I think the first time I saw Felicia Day was in Doctor Horrible's Sing-Along-Blog, starring the ever wonderful Neil Patrick Harris and Nathan Fillion. (And if you haven't seen Dr. Horrible, go do that right now! It's on Netflix...and YouTube...I think.) Dr. Horrible was Joss Whedon's response to the writer's strike way back when. He said, See? I don't need you! I have the internet and my friends and we make magic!
Well, he didn't say that exactly, but you get the point.
Since then, I've seen Felicia in Buffy the Vampire Slayer and Dollhouse (Yes, I'm a Joss Whendon addict. Got a problem with that?).
Then, this spring/summer, Felicia started her own website company extravaganza called Geek & Sundry. It is the reason I finally got into The Guild (Felicia's web series about gaming) and the reason I now want to game, even though I'll suck. On G&S, you will also find Wil Wheaton's show TableTop, where he plays table top games (like Settlers of Catan, Munchkin, Gloom, Castle Panic, & tons of others...) with a bunch of his friends. I will suck at those games too, but I really want to play! If that is the point of the show, well done sir. Well done.
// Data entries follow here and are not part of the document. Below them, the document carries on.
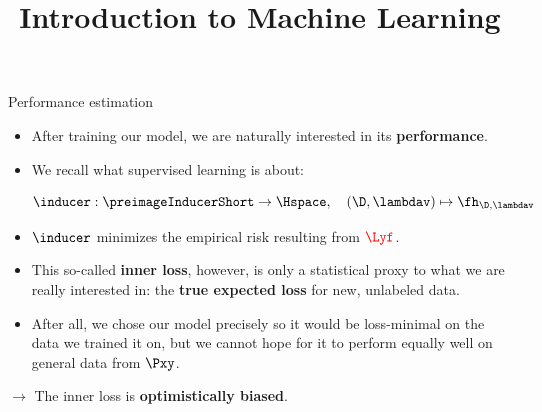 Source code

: \documentclass[11pt,compress,t,notes=noshow, xcolor=table]{beamer}
\title{Introduction to Machine Learning}
\institute{\href{https://compstat-lmu.github.io/lecture_i2ml/}{compstat-lmu.github.io/lecture\_i2ml}}
\date{}
\begin{document}








\begin{vbframe}{Performance estimation}

\begin{itemize}
  \item After training our model, we are naturally interested in its
  \textbf{performance}.
  \item We recall what supervised learning is about: 
  
  $$\inducer: \preimageInducerShort \rightarrow \Hspace, \quad (\D, \lambdav)
  \mapsto \fh_{\D, \lambdav}$$
  \item $\inducer$ minimizes the empirical risk resulting from 
  $\textcolor{red}{\Lyf}$.
  \item This so-called \textbf{inner loss}, however, is only a statistical proxy
  to what we are really interested in: the \textbf{true expected loss} for 
  new, unlabeled data.
  \item After all, we chose our model precisely so it would be loss-minimal 
  on the data we trained it on, but we cannot hope for it to perform equally 
  well on general data from $\Pxy$.
\end{itemize}

\lz
$\rightarrow$ The inner loss is \textbf{optimistically biased}.

\end{vbframe}

\end{document}
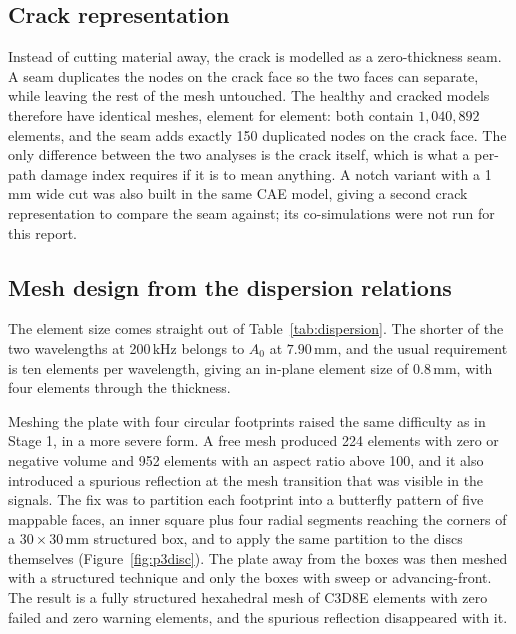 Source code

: \subsection{Crack representation}

Instead of cutting material away, the crack is modelled as a zero-thickness seam. A seam duplicates the nodes
on the crack face so the two faces can separate, while leaving the rest of the mesh untouched. The healthy and
cracked models therefore have identical meshes, element for element: both contain $1{,}040{,}892$ elements,
and the seam adds exactly 150 duplicated nodes on the crack face. The only difference between the two
analyses is the crack itself, which is what a per-path damage index requires if it is to mean anything. A notch
variant with a 1\,mm wide cut was also built in the same CAE model, giving a second crack representation to
compare the seam against; its co-simulations were not run for this report.

\subsection{Mesh design from the dispersion relations}

The element size comes straight out of Table~\ref{tab:dispersion}. The shorter of the two wavelengths at
200\,kHz belongs to $A_{0}$ at $7.90$\,mm, and the usual requirement is ten elements per wavelength, giving
an in-plane element size of $0.8$\,mm, with four elements through the thickness.

Meshing the plate with four circular footprints raised the same difficulty as in Stage 1, in a more severe
form. A free mesh produced 224 elements with zero or negative volume and 952 elements with an aspect ratio
above 100, and it also introduced a spurious reflection at the mesh transition that was visible in the signals.
The fix was to partition each footprint into a butterfly pattern of five mappable faces, an inner square plus
four radial segments reaching the corners of a $30\times30$\,mm structured box, and to apply the same
partition to the discs themselves (Figure~\ref{fig:p3disc}). The plate away from the boxes was then meshed
with a structured technique and only the boxes with sweep or advancing-front. The result is a fully
structured hexahedral mesh of C3D8E elements with zero failed and zero warning elements, and the spurious
reflection disappeared with it.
Ok, now that you know the cool geek stuff, the reason for this post was to tell you about an online comic Felicia recommended in the Fave Five segment of her show. It is called The Dreamer and it is about a 17 year old named Beatrice Whaley who lives a modern life...except in her dreams. When she falls asleep in our world, she wakes up in 1776 during the Revolutionary War. In fact, when we meet her, she is snogging the face off a handsome soldier named Alan Warren. It is such a well done piece, and honestly, I'm not sure what I did for the last week...except read the comic. It is updated only twice a week, but it is totally worth it.
This whole live-in-one-world-but-wake-up-in-another is not a new thing for me. Ted DekKer does it in his Circle Trilogy (which is really not a trilogy anymore, but whatever...). If the wibbly-wobbly timey-wimey story line appeals to you, do check out DekKer's book "Black." You won't be sorry.